## Exercise instructions
Which lines in the records below contain the word "should"? Copy each one.

## Rendered images with source text
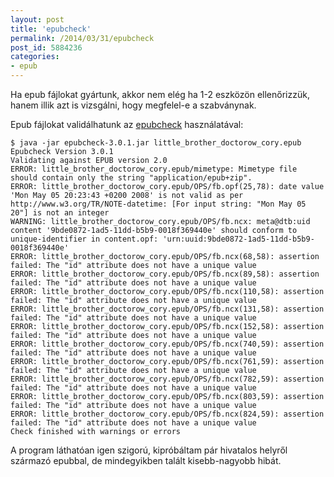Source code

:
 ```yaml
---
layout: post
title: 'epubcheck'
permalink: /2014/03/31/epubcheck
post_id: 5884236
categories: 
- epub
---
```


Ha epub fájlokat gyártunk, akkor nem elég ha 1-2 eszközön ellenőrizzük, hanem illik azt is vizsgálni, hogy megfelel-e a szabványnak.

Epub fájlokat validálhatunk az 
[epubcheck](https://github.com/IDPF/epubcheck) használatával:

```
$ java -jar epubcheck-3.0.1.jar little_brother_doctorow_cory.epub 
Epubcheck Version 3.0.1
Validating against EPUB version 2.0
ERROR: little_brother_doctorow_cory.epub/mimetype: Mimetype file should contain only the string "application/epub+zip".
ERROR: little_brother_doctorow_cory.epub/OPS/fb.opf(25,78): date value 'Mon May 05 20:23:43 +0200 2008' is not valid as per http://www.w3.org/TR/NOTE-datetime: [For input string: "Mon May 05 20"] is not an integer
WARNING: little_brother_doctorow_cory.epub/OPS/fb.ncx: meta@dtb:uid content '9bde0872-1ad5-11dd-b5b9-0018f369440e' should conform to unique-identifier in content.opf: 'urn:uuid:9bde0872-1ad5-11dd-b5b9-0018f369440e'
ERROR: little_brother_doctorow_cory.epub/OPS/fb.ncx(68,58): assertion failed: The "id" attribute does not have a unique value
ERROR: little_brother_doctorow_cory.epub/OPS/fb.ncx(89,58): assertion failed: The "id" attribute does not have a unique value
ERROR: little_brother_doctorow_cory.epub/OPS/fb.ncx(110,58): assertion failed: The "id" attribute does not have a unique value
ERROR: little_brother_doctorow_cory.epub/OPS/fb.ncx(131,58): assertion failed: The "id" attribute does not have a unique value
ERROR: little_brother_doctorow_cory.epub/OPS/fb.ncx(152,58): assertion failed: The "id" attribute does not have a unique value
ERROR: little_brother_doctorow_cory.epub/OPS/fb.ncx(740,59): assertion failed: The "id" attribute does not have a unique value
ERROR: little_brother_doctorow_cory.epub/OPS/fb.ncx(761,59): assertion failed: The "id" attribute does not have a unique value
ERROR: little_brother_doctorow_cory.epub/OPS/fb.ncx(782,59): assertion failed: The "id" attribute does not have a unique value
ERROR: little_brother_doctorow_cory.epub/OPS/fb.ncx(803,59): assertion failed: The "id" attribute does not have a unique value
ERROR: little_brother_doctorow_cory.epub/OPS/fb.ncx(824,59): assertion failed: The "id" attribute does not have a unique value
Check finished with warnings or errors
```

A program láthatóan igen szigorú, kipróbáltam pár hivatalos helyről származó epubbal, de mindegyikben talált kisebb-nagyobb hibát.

## Result for this task
ERROR: little_brother_doctorow_cory.epub/mimetype: Mimetype file should contain only the string "application/epub+zip".
WARNING: little_brother_doctorow_cory.epub/OPS/fb.ncx: meta@dtb:uid content '9bde0872-1ad5-11dd-b5b9-0018f369440e' should conform to unique-identifier in content.opf: 'urn:uuid:9bde0872-1ad5-11dd-b5b9-0018f369440e'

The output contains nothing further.